When you re-rank the five countries on total landed and reliable cost rather than headline price, the gaps narrow sharply – and for any curtain that involves coating, customization or tight tolerances, the deepest supply chain usually wins on the metric that actually hits your margin.
Frequently Asked Questions
Which country is cheapest for wholesale curtains?
On raw unit price for basic cotton panels, Pakistan is usually lowest, followed by India. But “cheapest” by panel is misleading once you add QC, rework, longer lead times and shipping. For blackout, coated or customized curtains, China often delivers the lowest landed and reliable cost despite a higher headline price, because the work is done in-house in one place.
Is Vietnam really cheaper than China for curtains?
Sometimes, for simple panels and when US tariffs are the deciding factor. But much of Vietnam’s technical curtain fabric is imported from China and cut-and-sewn locally, which can erase the saving and add time. For complex or coated curtains, China is usually more cost-effective overall.
Why is China still the leader for curtain manufacturing?
Because the full supply chain – mills, dye houses, coating lines, hardware and sewing – sits in tight clusters.
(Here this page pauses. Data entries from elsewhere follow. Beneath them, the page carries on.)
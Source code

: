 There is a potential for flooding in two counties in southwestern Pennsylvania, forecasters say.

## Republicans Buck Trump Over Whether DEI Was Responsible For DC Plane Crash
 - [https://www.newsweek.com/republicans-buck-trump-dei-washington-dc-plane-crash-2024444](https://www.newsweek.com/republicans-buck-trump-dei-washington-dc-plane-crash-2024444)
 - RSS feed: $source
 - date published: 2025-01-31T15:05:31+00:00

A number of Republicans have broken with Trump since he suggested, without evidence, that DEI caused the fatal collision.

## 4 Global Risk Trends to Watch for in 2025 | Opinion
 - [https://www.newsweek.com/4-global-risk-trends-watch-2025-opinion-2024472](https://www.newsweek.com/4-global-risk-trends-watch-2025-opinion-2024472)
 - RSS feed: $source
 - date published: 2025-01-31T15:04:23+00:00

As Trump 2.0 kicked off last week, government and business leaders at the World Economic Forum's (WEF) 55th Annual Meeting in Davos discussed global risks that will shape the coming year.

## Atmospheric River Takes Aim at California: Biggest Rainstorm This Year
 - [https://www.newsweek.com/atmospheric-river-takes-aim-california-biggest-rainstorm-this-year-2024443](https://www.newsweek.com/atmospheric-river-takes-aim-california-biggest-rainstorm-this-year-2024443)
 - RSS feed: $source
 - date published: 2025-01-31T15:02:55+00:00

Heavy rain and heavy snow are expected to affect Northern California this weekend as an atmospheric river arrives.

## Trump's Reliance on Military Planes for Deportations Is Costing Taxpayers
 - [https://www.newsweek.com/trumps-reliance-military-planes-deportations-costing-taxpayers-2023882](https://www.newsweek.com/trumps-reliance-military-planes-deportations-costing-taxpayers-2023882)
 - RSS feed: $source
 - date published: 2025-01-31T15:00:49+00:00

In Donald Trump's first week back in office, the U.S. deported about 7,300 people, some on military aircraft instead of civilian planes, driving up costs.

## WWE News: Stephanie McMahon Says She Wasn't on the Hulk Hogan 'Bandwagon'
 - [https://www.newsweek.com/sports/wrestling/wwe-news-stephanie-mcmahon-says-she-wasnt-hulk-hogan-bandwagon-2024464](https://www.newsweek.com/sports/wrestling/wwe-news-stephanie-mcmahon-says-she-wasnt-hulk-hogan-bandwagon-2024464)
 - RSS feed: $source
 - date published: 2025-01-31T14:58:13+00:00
That density enables blackout, jacquard, printing and custom headers under one roof, dye-lot consistency on reorders, and sampling in 3-5 days, which lighter ecosystems cannot match.
What is the typical lead time difference between these countries?
From a confirmed sample, China bulk runs about 25-30 days, Turkey 30-40, Vietnam 30-45, India 35-50 and Pakistan 35-55. Sampling and ocean freight are additional and vary by destination. Always confirm timelines against your exact spec.
Can I get OEM and private-label curtains outside China?
Yes, but depth varies. China offers the most mature OEM/private-label base, including custom packaging and retail labeling. Turkey and India can support some customization, while Vietnam and Pakistan are generally limited to simpler programs.
Should I dual-source across two countries?
Many established buyers do – for example, a China primary for blackout and customized lines plus a secondary in India or Vietnam for cotton or tariff-sensitive volume. Dual-sourcing adds management overhead but reduces risk and improves negotiating leverage as your volume grows.
Bottom Line for Your Sourcing Decision
There is no single best country to wholesale curtains – there is a best country for your product, market and volume. China is the default for blackout, coated and customized programs and for one-stop OEM supply; India and Pakistan compete on low-cost cotton and prints; Turkey serves European buyers needing sheers and speed; Vietnam offers tariff relief on simpler panels. Decide what dominates your range, confirm the right certifications for your market, and request a quote on your exact spec rather than comparing headline rates. MOQ, pricing and lead times are subject to your final specification and confirmed sample.